Records from a data collection:
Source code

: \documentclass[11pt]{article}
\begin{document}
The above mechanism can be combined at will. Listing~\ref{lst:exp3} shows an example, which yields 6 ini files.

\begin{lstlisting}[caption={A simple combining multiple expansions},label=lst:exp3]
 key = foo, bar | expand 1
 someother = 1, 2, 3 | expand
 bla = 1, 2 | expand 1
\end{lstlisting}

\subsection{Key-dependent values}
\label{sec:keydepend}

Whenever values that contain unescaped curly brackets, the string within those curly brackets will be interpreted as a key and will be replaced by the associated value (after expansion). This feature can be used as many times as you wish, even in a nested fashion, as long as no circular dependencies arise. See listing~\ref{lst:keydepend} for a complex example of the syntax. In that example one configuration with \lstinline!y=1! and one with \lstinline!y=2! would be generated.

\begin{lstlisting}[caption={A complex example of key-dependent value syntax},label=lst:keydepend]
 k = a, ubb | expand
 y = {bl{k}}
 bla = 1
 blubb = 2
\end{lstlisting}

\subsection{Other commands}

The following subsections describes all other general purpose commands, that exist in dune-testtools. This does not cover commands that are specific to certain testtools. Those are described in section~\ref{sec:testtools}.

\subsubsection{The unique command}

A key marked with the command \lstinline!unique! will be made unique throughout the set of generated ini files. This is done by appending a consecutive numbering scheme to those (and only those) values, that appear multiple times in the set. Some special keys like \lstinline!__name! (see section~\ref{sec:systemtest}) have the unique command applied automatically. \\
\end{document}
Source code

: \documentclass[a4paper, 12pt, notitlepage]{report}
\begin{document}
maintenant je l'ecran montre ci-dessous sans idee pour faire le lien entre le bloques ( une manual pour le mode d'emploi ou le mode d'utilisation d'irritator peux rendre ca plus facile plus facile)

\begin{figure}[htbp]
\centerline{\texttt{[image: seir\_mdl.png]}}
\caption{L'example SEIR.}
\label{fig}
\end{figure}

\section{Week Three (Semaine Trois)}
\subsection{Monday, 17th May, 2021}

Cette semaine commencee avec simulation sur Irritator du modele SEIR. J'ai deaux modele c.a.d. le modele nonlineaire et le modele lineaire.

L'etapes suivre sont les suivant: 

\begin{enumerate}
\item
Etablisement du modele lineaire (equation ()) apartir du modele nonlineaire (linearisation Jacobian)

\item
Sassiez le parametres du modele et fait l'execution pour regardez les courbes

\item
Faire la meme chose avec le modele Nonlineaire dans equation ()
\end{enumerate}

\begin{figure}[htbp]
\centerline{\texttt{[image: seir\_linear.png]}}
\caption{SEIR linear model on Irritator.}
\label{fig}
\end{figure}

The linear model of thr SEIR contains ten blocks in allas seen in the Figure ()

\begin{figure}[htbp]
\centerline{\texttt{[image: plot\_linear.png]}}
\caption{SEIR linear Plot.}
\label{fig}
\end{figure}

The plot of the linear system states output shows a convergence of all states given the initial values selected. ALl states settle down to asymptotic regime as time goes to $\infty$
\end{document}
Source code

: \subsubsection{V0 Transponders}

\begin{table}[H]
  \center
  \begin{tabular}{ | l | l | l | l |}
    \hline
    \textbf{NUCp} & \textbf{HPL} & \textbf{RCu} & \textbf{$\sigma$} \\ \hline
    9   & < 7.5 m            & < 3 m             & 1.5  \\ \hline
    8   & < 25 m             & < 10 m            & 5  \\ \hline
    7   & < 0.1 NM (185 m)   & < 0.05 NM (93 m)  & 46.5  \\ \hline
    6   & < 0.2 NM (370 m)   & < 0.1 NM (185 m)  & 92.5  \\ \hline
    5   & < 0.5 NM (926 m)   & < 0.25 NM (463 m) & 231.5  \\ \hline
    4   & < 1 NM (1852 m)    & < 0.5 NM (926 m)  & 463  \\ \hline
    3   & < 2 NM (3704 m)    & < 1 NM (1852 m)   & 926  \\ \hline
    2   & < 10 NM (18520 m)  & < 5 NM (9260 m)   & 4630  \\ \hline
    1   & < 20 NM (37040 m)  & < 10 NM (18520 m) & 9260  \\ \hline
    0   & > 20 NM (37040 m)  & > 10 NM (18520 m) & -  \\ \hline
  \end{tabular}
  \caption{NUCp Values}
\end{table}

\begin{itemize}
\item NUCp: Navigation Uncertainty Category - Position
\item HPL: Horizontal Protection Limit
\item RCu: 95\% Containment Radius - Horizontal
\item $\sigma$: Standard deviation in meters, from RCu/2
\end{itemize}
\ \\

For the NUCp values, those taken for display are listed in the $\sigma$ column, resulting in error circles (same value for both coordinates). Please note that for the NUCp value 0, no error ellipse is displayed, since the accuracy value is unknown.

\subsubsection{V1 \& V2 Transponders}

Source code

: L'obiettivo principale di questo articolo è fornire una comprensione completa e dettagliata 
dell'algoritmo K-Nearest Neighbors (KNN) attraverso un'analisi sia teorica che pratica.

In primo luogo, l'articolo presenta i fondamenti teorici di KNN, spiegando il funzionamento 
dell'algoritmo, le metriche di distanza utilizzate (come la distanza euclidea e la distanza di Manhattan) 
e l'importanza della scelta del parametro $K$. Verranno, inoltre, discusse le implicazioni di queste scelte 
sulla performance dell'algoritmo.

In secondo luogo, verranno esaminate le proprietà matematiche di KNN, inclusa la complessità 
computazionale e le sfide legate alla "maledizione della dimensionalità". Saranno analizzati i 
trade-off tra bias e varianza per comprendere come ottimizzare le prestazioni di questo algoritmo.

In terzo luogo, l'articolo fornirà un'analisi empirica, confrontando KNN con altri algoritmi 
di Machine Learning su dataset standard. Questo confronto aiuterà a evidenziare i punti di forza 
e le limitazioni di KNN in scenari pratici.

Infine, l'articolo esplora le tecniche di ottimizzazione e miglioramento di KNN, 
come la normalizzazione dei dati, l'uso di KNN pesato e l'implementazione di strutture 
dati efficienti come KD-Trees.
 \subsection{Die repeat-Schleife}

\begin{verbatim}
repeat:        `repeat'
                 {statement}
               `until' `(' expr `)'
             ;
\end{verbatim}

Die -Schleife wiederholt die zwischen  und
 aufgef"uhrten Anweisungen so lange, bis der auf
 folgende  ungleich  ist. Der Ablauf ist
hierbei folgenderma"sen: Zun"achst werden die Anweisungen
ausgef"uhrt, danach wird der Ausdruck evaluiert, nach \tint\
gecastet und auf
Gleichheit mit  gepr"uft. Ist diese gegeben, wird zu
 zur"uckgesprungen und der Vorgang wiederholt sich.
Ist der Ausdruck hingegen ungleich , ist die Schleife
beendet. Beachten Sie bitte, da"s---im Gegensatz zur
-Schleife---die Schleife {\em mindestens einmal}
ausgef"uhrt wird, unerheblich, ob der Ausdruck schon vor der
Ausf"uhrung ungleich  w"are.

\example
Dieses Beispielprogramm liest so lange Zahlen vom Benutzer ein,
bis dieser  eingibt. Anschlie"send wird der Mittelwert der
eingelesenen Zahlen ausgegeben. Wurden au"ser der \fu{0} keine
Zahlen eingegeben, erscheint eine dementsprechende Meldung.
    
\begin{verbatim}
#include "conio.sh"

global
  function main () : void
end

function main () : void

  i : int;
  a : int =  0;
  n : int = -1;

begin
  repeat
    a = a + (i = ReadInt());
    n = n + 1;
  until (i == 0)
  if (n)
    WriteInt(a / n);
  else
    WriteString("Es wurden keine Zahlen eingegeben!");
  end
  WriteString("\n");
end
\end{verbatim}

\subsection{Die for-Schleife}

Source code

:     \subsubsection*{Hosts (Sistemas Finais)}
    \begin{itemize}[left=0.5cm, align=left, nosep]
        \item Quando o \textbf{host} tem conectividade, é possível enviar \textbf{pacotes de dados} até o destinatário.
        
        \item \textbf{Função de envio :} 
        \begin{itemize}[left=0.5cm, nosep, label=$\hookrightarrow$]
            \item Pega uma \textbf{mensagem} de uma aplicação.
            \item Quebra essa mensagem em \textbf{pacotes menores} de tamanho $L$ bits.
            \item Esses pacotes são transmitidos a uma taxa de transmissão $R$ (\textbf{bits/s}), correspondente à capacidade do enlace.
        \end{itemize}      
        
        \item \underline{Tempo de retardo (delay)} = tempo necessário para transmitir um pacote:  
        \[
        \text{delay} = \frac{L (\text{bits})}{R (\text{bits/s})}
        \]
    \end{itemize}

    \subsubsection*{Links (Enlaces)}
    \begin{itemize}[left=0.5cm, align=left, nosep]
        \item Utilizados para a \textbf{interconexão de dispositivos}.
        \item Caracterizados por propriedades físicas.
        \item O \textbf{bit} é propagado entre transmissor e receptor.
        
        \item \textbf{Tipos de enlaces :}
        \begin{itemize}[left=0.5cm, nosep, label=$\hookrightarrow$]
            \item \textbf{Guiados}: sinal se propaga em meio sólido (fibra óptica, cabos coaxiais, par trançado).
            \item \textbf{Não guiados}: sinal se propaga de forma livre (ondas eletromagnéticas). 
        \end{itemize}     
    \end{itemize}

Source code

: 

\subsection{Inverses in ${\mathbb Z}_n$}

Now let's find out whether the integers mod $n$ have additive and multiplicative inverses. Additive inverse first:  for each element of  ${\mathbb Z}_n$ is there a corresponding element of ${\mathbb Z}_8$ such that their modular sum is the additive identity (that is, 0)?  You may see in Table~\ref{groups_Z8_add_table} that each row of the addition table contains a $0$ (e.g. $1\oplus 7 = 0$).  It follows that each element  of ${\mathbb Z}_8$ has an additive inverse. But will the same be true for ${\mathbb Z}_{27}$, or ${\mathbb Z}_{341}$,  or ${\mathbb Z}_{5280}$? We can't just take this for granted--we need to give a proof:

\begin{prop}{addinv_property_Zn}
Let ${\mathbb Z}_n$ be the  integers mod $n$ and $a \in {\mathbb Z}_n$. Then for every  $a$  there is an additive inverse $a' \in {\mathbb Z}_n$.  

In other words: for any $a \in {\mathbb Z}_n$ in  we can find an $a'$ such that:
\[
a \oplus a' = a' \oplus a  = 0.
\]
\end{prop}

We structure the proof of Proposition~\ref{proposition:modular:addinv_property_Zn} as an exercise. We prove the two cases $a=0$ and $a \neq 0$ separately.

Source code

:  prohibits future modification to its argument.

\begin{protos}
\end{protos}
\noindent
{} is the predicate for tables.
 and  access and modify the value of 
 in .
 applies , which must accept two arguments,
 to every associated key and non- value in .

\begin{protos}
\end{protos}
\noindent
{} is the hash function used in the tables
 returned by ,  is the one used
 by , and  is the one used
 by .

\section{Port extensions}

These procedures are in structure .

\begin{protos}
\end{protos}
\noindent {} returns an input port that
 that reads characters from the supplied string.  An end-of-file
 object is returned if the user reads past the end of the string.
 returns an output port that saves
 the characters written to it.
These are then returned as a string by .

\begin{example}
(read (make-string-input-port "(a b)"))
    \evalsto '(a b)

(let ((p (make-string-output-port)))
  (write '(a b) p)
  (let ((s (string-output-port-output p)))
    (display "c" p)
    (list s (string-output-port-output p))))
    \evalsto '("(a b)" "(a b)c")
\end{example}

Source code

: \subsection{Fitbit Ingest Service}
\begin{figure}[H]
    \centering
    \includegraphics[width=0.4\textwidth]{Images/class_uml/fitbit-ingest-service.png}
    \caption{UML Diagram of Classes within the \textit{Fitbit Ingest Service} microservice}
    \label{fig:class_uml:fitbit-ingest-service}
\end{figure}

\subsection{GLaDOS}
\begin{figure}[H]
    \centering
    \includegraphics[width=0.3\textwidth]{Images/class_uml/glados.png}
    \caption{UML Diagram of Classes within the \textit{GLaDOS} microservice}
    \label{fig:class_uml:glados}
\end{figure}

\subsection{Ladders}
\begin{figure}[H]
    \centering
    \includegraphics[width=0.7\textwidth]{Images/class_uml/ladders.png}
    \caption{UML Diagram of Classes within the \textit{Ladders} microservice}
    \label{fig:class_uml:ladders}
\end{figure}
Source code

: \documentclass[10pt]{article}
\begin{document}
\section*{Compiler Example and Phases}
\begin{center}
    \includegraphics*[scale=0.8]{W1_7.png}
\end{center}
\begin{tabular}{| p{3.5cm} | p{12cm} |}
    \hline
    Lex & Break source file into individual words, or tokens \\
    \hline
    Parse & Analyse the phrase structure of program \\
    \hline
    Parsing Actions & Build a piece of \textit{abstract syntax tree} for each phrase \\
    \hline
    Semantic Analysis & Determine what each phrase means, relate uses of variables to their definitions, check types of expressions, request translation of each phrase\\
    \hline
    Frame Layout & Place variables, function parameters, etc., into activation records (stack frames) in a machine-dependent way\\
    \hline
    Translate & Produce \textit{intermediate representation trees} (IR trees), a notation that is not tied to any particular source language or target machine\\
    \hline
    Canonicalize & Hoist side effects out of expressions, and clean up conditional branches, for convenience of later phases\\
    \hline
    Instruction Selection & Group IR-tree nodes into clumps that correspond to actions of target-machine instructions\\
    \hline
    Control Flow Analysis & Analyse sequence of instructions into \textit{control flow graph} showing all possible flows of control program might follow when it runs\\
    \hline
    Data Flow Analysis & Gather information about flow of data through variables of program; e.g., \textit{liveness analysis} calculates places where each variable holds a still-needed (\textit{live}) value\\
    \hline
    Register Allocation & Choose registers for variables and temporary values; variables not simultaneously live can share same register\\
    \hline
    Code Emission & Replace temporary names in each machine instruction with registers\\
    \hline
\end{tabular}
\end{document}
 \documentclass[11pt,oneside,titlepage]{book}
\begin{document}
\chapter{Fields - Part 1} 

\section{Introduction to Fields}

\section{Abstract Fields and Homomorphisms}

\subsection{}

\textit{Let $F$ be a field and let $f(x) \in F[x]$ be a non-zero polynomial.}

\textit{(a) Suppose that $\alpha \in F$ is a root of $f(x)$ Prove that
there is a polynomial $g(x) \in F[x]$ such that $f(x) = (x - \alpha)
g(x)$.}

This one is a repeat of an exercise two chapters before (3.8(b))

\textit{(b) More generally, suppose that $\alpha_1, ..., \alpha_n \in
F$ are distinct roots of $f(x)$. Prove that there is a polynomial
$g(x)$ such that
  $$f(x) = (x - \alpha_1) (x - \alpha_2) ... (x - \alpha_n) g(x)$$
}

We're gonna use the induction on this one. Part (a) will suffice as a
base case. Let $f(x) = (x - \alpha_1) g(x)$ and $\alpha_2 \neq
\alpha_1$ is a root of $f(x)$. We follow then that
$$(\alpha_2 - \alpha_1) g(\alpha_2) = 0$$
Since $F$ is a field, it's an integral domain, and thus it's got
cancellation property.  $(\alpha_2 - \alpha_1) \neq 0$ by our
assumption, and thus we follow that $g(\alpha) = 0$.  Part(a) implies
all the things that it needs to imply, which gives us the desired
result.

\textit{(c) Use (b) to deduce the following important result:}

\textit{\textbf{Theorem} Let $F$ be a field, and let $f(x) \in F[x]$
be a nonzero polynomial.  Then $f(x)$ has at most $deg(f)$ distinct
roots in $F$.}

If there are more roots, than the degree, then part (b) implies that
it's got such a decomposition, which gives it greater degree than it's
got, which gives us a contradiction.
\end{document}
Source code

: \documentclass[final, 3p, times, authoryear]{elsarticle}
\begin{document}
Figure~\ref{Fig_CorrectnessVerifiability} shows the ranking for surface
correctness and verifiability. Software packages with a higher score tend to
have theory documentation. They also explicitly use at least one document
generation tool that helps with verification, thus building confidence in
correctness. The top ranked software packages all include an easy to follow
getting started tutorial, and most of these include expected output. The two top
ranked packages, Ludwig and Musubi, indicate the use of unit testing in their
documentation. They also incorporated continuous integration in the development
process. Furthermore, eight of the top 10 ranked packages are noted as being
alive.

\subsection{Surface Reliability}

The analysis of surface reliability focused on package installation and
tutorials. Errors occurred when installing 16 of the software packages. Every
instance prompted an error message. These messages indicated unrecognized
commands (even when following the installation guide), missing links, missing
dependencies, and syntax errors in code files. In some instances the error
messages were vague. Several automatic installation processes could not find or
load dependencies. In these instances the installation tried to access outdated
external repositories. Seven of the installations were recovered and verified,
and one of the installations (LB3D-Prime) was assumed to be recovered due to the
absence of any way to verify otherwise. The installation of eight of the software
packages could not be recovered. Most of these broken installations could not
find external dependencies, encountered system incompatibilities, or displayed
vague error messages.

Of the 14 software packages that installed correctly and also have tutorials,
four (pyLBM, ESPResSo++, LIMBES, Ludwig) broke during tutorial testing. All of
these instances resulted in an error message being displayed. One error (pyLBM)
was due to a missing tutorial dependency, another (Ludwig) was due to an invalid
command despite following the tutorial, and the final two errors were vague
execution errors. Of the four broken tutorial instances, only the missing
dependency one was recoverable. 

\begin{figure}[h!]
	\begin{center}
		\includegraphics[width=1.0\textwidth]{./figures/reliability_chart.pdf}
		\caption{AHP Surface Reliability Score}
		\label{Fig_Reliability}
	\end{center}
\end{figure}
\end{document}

— What you will do —
The output must consist solely of the lines from the first line of the records through the line containing "Whenever values that", reproduced exactly.

— Solution to this exercise —
Source code

: \documentclass[11pt]{article}
\begin{document}
The above mechanism can be combined at will. Listing~\ref{lst:exp3} shows an example, which yields 6 ini files.

\begin{lstlisting}[caption={A simple combining multiple expansions},label=lst:exp3]
 key = foo, bar | expand 1
 someother = 1, 2, 3 | expand
 bla = 1, 2 | expand 1
\end{lstlisting}

\subsection{Key-dependent values}
\label{sec:keydepend}

Whenever values that contain unescaped curly brackets, the string within those curly brackets will be interpreted as a key and will be replaced by the associated value (after expansion). This feature can be used as many times as you wish, even in a nested fashion, as long as no circular dependencies arise. See listing~\ref{lst:keydepend} for a complex example of the syntax. In that example one configuration with \lstinline!y=1! and one with \lstinline!y=2! would be generated.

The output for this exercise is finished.